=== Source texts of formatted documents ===
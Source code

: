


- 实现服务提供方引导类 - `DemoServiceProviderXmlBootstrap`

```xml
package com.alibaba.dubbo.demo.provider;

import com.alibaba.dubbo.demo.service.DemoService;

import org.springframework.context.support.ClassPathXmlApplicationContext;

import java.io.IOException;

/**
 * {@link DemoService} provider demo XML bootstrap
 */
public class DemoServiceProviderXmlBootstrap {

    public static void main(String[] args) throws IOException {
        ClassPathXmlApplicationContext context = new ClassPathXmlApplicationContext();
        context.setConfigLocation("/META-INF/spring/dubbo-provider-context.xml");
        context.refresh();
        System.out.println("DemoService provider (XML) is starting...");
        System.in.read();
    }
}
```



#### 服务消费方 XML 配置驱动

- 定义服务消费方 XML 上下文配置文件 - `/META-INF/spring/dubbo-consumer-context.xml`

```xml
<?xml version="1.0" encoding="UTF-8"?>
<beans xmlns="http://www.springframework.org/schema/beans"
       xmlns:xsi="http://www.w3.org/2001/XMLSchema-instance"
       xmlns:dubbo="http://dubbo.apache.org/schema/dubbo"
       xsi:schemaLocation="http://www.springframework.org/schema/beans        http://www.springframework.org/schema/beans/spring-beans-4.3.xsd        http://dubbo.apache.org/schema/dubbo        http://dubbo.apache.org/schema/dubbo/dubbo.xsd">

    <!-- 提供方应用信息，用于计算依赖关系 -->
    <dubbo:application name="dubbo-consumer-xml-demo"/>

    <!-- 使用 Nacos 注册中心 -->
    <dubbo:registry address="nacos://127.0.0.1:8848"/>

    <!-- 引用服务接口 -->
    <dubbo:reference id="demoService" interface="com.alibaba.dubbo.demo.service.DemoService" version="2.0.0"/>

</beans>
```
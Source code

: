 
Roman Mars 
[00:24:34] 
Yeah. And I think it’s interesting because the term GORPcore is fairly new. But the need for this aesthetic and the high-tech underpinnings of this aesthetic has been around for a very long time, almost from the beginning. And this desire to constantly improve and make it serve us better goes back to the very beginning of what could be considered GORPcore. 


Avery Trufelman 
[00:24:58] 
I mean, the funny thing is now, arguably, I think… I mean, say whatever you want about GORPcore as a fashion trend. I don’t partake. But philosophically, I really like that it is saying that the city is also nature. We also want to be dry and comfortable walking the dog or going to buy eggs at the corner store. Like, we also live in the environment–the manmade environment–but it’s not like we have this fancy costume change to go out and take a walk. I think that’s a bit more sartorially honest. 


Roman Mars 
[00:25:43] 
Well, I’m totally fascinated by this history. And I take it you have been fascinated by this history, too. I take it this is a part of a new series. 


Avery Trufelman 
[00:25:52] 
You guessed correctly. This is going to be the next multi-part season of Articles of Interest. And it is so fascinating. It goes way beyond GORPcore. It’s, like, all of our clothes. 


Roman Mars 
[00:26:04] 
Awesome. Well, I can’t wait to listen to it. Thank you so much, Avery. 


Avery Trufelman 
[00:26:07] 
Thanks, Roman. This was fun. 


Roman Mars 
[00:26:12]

=== WORK REQUIRED ===
Each line above that contains the word "going" should be counted, and only the total given.

=== THE COMPLETED TASK ===
2